> **PROBLEM DESCRIPTION**
Without including any image, retype the records word for word.
(RECORDS FOR THE EXERCISE Opens)
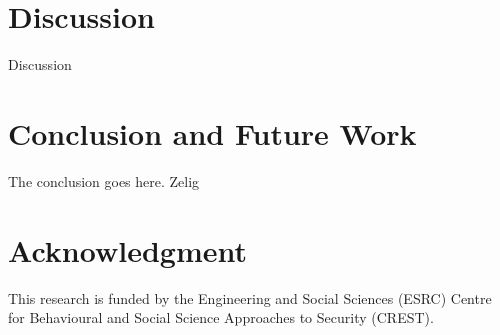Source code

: \documentclass[conference]{IEEEtran}
\begin{document}
\section{Discussion}
Discussion


\section{Conclusion and Future Work}
The conclusion goes here.
Zelig \cite{jones2014finding}


\section*{Acknowledgment}
This research is funded by the Engineering and Social Sciences (ESRC) Centre for Behavioural and Social Science Approaches to Security (CREST).



\printbibliography
\end{document}
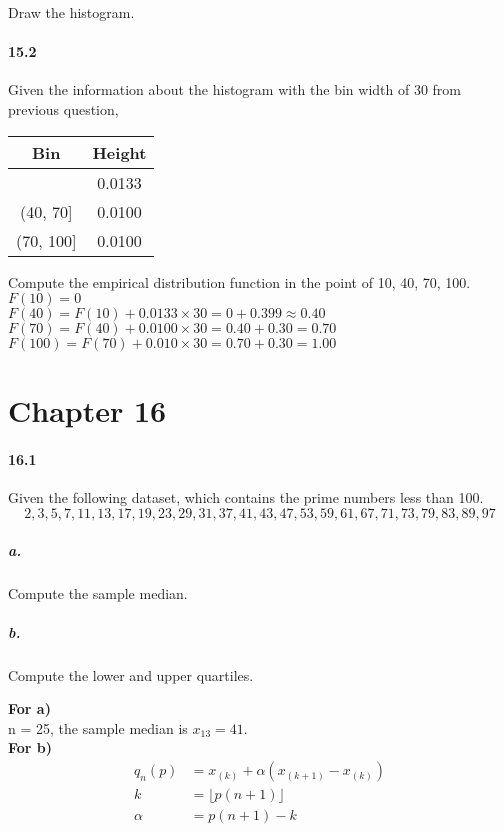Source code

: \documentclass[11pt]{article} %
\begin{document}
Draw the histogram. 

\paragraph*{15.2} Given the information about the histogram with the bin width of 30 from previous question, 
\begin{table}[h!]
\centering
\begin{tabular}{cc} \\ \hline \hline 
Bin & Height \\ \hline 
[10, 40]  & 0.0133 \\
(40, 70] & 0.0100 \\
(70, 100] & 0.0100 \\
\hline \hline
\end{tabular}
\end{table}
Compute the empirical distribution function in the point of 10, 40, 70, 100. \\
$F(10) = 0$\\
$F(40) = F(10) + 0.0133\times 30 = 0 + 0.399 \approx 0.40$ \\
$F(70) = F(40) + 0.0100 \times 30 = 0.40 + 0.30 = 0.70$ \\
$F(100) = F(70) + 0.010 \times 30 = 0.70 + 0.30 = 1.00$

\section{Chapter 16}

\paragraph*{16.1} Given the following dataset, which contains the prime numbers less than 100. 
$$
2, 3, 5, 7, 11, 13, 17, 19, 23, 29, 31, 37, 41, 43, 47, 53, 59, 61, 67, 71, 73, 79, 83, 89, 97
$$
\subparagraph*{a.} Compute the sample median. 
\subparagraph*{b.} Compute the lower and upper quartiles. 

{\bf For a)} \\
n = 25, the sample median is $x_{13} = 41$. \\

{\bf For b)} \\
\begin{align*}
q_n(p) & =  x_{(k)} + \alpha \left( x_{(k+1)} - x_{(k)}\right) \\
k & = \lfloor p(n+1) \rfloor \\
\alpha & = p(n+1) - k
\end{align*}
\end{document}
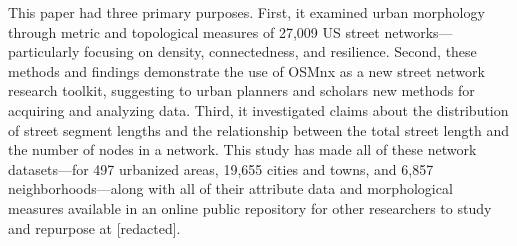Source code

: \documentclass[Afour,sageh,times]{sagej}
\begin{document}
This paper had three primary purposes. First, it examined urban morphology through metric and topological measures of 27,009 US street networks---particularly focusing on density, connectedness, and resilience. Second, these methods and findings demonstrate the use of OSMnx as a new street network research toolkit, suggesting to urban planners and scholars new methods for acquiring and analyzing data. Third, it investigated claims about the distribution of street segment lengths and the relationship between the total street length and the number of nodes in a network. This study has made all of these network datasets---for 497 urbanized areas, 19,655 cities and towns, and 6,857 neighborhoods---along with all of their attribute data and morphological measures available in an online public repository for other researchers to study and repurpose at [redacted].
\end{document}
(RECORDS FOR THE EXERCISE Closes)
> **EXERCISE OUTPUT**
Source code

: \documentclass[conference]{IEEEtran}
\begin{document}
\section{Discussion}
Discussion


\section{Conclusion and Future Work}
The conclusion goes here.
Zelig \cite{jones2014finding}


\section*{Acknowledgment}
This research is funded by the Engineering and Social Sciences (ESRC) Centre for Behavioural and Social Science Approaches to Security (CREST).



\printbibliography
\end{document}
Source code

: \documentclass[11pt]{article} %
\begin{document}
Draw the histogram. 

\paragraph*{15.2} Given the information about the histogram with the bin width of 30 from previous question, 
\begin{table}[h!]
\centering
\begin{tabular}{cc} \\ \hline \hline 
Bin & Height \\ \hline 
[10, 40]  & 0.0133 \\
(40, 70] & 0.0100 \\
(70, 100] & 0.0100 \\
\hline \hline
\end{tabular}
\end{table}
Compute the empirical distribution function in the point of 10, 40, 70, 100. \\
$F(10) = 0$\\
$F(40) = F(10) + 0.0133\times 30 = 0 + 0.399 \approx 0.40$ \\
$F(70) = F(40) + 0.0100 \times 30 = 0.40 + 0.30 = 0.70$ \\
$F(100) = F(70) + 0.010 \times 30 = 0.70 + 0.30 = 1.00$

\section{Chapter 16}

\paragraph*{16.1} Given the following dataset, which contains the prime numbers less than 100. 
$$
2, 3, 5, 7, 11, 13, 17, 19, 23, 29, 31, 37, 41, 43, 47, 53, 59, 61, 67, 71, 73, 79, 83, 89, 97
$$
\subparagraph*{a.} Compute the sample median. 
\subparagraph*{b.} Compute the lower and upper quartiles. 

{\bf For a)} \\
n = 25, the sample median is $x_{13} = 41$. \\

{\bf For b)} \\
\begin{align*}
q_n(p) & =  x_{(k)} + \alpha \left( x_{(k+1)} - x_{(k)}\right) \\
k & = \lfloor p(n+1) \rfloor \\
\alpha & = p(n+1) - k
\end{align*}
\end{document}
Source code

: \documentclass[Afour,sageh,times]{sagej}
\begin{document}
This paper had three primary purposes. First, it examined urban morphology through metric and topological measures of 27,009 US street networks---particularly focusing on density, connectedness, and resilience. Second, these methods and findings demonstrate the use of OSMnx as a new street network research toolkit, suggesting to urban planners and scholars new methods for acquiring and analyzing data. Third, it investigated claims about the distribution of street segment lengths and the relationship between the total street length and the number of nodes in a network. This study has made all of these network datasets---for 497 urbanized areas, 19,655 cities and towns, and 6,857 neighborhoods---along with all of their attribute data and morphological measures available in an online public repository for other researchers to study and repurpose at [redacted].
\end{document}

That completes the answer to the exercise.